The statistical analysis showed significant differences between the age groups in terms of the quality of their road use: 78.6 percent of the participants classed as “unfit” were aged over 75, and only 21.4 percent of those declared currently unfit to drive were under the age of 75. The results of the computer test were also reflected in the drivers’ performance during actual road use: there was a strong correlation between the over-75s group and mistakes with regard to “risk-related self-control” (e.g. maintaining an appropriate speed), while the younger participants in the study showed no particular tendency towards such mistakes, and for the most part displayed an unimpaired ability to drive safely. However, the navigation of junctions (making turns, recognizing hazards), which accident statistics have already shown to be a common problem, often proved a particularly critical issue for both age groups during road use.

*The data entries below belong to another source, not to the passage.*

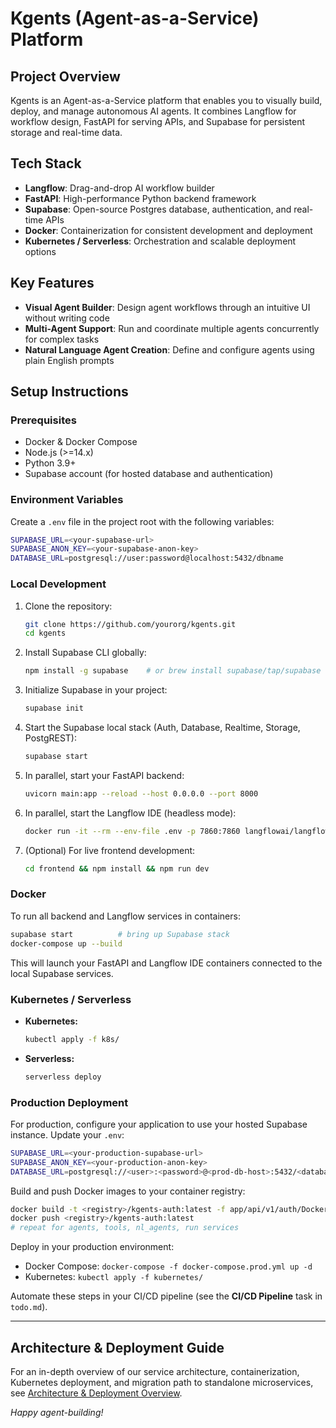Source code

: # Kgents (Agent-as-a-Service) Platform

## Project Overview

Kgents is an Agent-as-a-Service platform that enables you to visually build, deploy, and manage autonomous AI agents. It combines Langflow for workflow design, FastAPI for serving APIs, and Supabase for persistent storage and real-time data.

## Tech Stack

- **Langflow**: Drag-and-drop AI workflow builder
- **FastAPI**: High-performance Python backend framework
- **Supabase**: Open-source Postgres database, authentication, and real-time APIs
- **Docker**: Containerization for consistent development and deployment
- **Kubernetes / Serverless**: Orchestration and scalable deployment options

## Key Features

- **Visual Agent Builder**: Design agent workflows through an intuitive UI without writing code
- **Multi-Agent Support**: Run and coordinate multiple agents concurrently for complex tasks
- **Natural Language Agent Creation**: Define and configure agents using plain English prompts

## Setup Instructions

### Prerequisites

- Docker & Docker Compose
- Node.js (>=14.x)
- Python 3.9+
- Supabase account (for hosted database and authentication)

### Environment Variables

Create a `.env` file in the project root with the following variables:

```bash
SUPABASE_URL=<your-supabase-url>
SUPABASE_ANON_KEY=<your-supabase-anon-key>
DATABASE_URL=postgresql://user:password@localhost:5432/dbname
```

### Local Development

1. Clone the repository:

   ```bash
   git clone https://github.com/yourorg/kgents.git
   cd kgents
   ```

2. Install Supabase CLI globally:

   ```bash
   npm install -g supabase    # or brew install supabase/tap/supabase
   ```

3. Initialize Supabase in your project:

   ```bash
   supabase init
   ```

4. Start the Supabase local stack (Auth, Database, Realtime, Storage, PostgREST):

   ```bash
   supabase start
   ```

5. In parallel, start your FastAPI backend:

   ```bash
   uvicorn main:app --reload --host 0.0.0.0 --port 8000
   ```

6. In parallel, start the Langflow IDE (headless mode):

   ```bash
   docker run -it --rm --env-file .env -p 7860:7860 langflowai/langflow:latest
   ```

7. (Optional) For live frontend development:

   ```bash
   cd frontend && npm install && npm run dev
   ```

### Docker

To run all backend and Langflow services in containers:

```bash
supabase start          # bring up Supabase stack
docker-compose up --build
```

This will launch your FastAPI and Langflow IDE containers connected to the local Supabase services.

### Kubernetes / Serverless

- **Kubernetes:**

  ```bash
  kubectl apply -f k8s/
  ```

- **Serverless:**
  ```bash
  serverless deploy
  ```

### Production Deployment

For production, configure your application to use your hosted Supabase instance. Update your `.env`:

```bash
SUPABASE_URL=<your-production-supabase-url>
SUPABASE_ANON_KEY=<your-production-anon-key>
DATABASE_URL=postgresql://<user>:<password>@<prod-db-host>:5432/<database>
```

Build and push Docker images to your container registry:

```bash
docker build -t <registry>/kgents-auth:latest -f app/api/v1/auth/Dockerfile .
docker push <registry>/kgents-auth:latest
# repeat for agents, tools, nl_agents, run services
```

Deploy in your production environment:

- Docker Compose: `docker-compose -f docker-compose.prod.yml up -d`
- Kubernetes: `kubectl apply -f kubernetes/`

Automate these steps in your CI/CD pipeline (see the **CI/CD Pipeline** task in `todo.md`).

---

## Architecture & Deployment Guide

For an in-depth overview of our service architecture, containerization, Kubernetes deployment, and migration path to standalone microservices, see [Architecture & Deployment Overview](docs/architecture.md).

_Happy agent-building!_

In summary, it is now possible to identify the individual strengths and weaknesses of older drivers. In addition to extensive findings on risk and safety factors, there exist a number of valid concepts for in-depth diagnosis that can be supported with the practical evaluation and driving behavior observation methods. Before taking severe steps such as revoking driver’s licenses or testing people’s suitability to drive, we should first offer them voluntary services based on individual consultation, such as on-road training, cognitive performance training and further medical examinations. There are already a number of tried-and-tested measures in this field that have been proven to have a positive effect. In order to make their use more widespread – on both a voluntary and an on-demand basis – we need to provide more incentives. Maintaining mobility should be the top priority. Obligatory measures should be introduced from the age of 75 based on the relevant evidence, and should focus on establishing minimum standards for driving motor vehicles safely.